» Directions for this task
Select from the data all lines with the word "Shuttle".
(Data for the task Opens)
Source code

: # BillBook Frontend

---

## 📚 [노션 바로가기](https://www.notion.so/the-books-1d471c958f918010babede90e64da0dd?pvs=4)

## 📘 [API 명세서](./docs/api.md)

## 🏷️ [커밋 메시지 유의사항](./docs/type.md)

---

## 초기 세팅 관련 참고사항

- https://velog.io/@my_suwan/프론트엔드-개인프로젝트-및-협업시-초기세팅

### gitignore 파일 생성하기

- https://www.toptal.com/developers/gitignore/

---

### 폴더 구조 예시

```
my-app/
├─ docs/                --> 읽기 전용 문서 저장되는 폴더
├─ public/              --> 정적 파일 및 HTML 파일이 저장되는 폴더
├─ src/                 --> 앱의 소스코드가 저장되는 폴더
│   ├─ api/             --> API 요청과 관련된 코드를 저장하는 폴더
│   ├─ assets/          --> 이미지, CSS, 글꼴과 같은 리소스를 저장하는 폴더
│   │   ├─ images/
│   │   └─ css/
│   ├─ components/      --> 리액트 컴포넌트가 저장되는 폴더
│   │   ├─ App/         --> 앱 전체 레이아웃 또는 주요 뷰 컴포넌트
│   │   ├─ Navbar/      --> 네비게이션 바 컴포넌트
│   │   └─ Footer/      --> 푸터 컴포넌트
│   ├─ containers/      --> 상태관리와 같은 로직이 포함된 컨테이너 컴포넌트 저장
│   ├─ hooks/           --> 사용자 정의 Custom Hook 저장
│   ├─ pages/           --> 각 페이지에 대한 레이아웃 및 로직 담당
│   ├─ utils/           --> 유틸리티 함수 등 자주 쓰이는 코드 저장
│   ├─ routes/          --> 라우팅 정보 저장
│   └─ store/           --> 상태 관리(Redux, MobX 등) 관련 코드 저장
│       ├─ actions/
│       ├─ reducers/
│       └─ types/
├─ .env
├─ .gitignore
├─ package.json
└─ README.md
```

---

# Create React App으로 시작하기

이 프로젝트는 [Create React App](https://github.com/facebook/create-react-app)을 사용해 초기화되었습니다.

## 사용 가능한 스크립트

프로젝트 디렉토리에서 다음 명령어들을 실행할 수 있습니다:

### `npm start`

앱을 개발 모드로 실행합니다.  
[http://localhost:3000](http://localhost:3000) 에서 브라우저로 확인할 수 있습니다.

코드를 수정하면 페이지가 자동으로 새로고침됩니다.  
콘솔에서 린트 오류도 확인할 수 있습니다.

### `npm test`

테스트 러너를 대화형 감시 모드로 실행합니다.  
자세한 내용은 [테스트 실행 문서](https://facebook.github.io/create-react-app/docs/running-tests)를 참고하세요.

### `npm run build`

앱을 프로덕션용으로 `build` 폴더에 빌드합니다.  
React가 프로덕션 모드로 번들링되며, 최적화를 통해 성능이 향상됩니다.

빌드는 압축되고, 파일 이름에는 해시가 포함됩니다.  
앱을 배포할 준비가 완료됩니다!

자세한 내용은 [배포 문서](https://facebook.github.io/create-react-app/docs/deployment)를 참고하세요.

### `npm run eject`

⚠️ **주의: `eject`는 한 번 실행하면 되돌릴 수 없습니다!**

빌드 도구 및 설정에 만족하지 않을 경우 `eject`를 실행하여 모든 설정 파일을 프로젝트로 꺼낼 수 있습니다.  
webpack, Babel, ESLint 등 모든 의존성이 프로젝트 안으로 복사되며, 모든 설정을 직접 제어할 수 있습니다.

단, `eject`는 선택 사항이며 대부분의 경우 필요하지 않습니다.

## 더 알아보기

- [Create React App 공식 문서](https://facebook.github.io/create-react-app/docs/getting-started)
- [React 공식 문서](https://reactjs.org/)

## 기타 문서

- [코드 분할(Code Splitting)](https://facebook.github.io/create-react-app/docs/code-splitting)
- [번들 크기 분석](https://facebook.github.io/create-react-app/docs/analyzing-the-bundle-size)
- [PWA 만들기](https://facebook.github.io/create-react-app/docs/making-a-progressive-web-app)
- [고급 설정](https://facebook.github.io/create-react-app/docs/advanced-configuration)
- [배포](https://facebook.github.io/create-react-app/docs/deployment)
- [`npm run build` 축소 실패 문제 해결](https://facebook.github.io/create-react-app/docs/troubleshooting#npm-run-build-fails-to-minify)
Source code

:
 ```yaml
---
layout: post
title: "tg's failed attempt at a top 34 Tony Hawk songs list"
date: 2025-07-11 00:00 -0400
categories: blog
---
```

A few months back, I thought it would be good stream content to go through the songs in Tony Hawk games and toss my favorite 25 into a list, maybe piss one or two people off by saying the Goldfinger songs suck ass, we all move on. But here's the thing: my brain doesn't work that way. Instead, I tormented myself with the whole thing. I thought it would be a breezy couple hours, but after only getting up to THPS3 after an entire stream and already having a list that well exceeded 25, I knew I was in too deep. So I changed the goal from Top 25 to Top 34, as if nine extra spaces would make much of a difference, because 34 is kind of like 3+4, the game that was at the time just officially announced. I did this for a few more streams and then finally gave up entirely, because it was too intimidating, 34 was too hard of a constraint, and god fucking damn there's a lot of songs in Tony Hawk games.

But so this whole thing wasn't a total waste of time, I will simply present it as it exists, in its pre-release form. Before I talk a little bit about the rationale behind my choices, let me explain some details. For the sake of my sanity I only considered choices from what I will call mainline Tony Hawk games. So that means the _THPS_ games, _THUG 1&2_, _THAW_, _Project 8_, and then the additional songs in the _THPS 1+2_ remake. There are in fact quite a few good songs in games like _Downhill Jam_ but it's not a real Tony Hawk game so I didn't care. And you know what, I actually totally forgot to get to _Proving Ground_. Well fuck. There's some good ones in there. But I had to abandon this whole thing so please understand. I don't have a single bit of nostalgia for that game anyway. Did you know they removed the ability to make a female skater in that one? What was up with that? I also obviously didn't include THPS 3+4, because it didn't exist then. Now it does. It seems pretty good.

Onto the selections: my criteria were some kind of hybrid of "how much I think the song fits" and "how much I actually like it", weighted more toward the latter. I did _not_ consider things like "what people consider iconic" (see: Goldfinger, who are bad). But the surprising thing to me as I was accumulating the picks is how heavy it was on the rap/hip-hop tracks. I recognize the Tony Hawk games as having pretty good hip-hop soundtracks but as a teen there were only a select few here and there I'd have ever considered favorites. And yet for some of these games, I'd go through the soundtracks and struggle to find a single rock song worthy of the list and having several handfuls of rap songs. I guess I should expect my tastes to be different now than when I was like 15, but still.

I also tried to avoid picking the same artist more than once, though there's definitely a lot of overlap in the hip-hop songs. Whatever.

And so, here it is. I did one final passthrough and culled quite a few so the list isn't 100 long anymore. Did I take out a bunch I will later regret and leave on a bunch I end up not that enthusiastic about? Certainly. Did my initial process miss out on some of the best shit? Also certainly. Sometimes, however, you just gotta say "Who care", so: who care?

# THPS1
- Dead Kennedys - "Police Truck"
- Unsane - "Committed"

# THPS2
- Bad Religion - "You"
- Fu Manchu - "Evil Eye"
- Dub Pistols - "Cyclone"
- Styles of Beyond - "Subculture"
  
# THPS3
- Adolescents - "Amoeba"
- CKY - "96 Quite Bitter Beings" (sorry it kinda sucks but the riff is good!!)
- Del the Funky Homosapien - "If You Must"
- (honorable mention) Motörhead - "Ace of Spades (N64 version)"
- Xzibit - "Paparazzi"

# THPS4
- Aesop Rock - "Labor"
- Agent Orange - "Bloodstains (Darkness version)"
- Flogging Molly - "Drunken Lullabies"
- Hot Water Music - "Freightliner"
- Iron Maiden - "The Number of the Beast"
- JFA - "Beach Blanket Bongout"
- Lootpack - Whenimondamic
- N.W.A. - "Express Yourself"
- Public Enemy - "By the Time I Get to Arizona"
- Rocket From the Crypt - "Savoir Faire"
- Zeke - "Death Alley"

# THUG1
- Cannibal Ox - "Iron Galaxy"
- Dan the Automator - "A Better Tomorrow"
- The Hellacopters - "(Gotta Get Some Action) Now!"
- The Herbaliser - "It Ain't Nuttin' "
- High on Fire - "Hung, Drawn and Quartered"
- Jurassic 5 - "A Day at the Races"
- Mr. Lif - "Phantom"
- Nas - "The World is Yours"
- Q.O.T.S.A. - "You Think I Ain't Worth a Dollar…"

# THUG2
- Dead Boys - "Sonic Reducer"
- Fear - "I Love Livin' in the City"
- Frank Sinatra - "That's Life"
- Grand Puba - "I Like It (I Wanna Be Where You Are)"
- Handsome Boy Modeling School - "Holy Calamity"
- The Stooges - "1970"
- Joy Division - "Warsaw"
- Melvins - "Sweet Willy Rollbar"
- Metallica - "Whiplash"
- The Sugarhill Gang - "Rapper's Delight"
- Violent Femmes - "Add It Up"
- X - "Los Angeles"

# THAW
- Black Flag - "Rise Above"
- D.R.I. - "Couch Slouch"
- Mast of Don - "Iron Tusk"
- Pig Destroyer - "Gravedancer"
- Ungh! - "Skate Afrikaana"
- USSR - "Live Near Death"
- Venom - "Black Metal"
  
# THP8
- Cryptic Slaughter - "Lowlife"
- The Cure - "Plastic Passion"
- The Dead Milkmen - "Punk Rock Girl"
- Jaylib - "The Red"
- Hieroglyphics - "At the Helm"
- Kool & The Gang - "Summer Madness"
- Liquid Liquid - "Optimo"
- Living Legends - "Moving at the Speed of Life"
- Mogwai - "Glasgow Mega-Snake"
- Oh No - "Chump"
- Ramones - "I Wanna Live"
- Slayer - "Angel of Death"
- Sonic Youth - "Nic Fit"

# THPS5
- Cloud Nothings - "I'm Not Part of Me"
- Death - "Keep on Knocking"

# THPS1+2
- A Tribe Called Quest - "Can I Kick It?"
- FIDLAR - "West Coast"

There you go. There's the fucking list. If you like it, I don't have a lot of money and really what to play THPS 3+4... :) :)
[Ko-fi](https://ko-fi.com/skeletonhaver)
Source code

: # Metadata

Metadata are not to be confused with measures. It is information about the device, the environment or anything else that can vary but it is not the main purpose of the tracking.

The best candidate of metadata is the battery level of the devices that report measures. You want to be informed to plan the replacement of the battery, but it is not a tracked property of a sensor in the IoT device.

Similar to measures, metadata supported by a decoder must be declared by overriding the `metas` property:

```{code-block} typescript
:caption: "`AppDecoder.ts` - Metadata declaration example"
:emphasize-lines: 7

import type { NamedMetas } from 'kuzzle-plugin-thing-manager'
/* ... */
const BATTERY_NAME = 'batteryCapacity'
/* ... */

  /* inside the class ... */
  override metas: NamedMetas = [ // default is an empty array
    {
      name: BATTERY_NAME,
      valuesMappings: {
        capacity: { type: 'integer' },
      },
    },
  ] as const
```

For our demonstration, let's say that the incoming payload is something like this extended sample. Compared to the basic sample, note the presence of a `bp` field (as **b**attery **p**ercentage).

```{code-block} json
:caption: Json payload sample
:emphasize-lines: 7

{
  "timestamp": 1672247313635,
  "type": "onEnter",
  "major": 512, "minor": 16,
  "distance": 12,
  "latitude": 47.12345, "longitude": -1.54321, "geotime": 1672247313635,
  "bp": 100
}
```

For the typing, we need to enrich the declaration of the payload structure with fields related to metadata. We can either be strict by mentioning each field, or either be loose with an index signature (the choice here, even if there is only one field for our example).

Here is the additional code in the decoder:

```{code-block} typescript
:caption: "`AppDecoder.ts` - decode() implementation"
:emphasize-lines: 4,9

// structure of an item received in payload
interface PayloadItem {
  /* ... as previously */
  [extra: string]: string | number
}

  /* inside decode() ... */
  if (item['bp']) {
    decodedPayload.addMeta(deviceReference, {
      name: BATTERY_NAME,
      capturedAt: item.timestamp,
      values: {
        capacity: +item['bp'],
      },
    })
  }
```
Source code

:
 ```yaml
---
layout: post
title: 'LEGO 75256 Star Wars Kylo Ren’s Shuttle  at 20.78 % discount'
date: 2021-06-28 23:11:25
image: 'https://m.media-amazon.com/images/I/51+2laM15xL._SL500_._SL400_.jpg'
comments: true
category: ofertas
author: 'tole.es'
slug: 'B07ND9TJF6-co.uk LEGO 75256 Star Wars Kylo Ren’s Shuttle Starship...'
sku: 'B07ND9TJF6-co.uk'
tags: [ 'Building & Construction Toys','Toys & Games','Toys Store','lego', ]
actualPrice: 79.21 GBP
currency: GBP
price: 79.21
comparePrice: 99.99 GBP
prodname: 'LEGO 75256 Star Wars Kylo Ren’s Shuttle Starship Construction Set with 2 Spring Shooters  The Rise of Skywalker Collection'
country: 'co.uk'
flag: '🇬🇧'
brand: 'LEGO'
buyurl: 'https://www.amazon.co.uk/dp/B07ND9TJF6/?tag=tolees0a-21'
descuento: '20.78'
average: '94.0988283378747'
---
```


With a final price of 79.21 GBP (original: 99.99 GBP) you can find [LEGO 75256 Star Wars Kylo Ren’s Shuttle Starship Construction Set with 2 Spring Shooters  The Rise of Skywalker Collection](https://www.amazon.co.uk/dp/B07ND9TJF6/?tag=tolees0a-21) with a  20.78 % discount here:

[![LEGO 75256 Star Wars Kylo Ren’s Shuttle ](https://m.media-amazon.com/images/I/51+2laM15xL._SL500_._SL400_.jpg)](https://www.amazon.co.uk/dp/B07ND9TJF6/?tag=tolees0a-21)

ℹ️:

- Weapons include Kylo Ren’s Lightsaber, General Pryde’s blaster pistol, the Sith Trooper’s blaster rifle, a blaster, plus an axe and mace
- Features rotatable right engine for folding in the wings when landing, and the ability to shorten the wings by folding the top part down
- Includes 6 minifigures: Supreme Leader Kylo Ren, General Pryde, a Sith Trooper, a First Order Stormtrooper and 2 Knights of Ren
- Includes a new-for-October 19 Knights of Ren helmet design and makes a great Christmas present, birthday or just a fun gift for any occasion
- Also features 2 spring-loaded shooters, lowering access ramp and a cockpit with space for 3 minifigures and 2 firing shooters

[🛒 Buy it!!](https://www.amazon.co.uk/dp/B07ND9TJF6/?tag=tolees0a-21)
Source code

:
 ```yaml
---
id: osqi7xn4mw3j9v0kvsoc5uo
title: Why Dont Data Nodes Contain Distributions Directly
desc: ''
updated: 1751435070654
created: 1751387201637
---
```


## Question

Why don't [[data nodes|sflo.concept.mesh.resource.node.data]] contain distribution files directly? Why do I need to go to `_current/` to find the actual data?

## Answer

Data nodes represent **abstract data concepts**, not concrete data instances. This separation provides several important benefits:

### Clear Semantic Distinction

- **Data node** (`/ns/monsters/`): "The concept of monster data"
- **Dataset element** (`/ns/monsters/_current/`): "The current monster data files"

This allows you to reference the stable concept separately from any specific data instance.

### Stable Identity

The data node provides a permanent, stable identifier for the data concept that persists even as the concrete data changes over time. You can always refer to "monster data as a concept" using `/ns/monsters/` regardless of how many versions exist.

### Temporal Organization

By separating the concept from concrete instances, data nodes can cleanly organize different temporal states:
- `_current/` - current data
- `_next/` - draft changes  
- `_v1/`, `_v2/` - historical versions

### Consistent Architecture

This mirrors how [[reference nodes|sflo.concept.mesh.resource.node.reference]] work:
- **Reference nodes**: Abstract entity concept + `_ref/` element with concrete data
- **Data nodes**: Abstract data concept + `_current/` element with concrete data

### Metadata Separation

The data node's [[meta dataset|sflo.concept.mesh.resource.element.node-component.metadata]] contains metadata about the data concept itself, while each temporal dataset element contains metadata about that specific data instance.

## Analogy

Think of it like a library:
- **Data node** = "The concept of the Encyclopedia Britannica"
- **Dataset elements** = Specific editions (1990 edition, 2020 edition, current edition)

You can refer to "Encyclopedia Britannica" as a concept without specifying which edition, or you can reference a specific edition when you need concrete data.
(Data for the task Closes)
» Output for this exercise
title: 'LEGO 75256 Star Wars Kylo Ren’s Shuttle  at 20.78 % discount'
slug: 'B07ND9TJF6-co.uk LEGO 75256 Star Wars Kylo Ren’s Shuttle Starship...'
prodname: 'LEGO 75256 Star Wars Kylo Ren’s Shuttle Starship Construction Set with 2 Spring Shooters  The Rise of Skywalker Collection'
With a final price of 79.21 GBP (original: 99.99 GBP) you can find [LEGO 75256 Star Wars Kylo Ren’s Shuttle Starship Construction Set with 2 Spring Shooters  The Rise of Skywalker Collection](https://www.amazon.co.uk/dp/B07ND9TJF6/?tag=tolees0a-21) with a  20.78 % discount here:
[![LEGO 75256 Star Wars Kylo Ren’s Shuttle ](https://m.media-amazon.com/images/I/51+2laM15xL._SL500_._SL400_.jpg)](https://www.amazon.co.uk/dp/B07ND9TJF6/?tag=tolees0a-21)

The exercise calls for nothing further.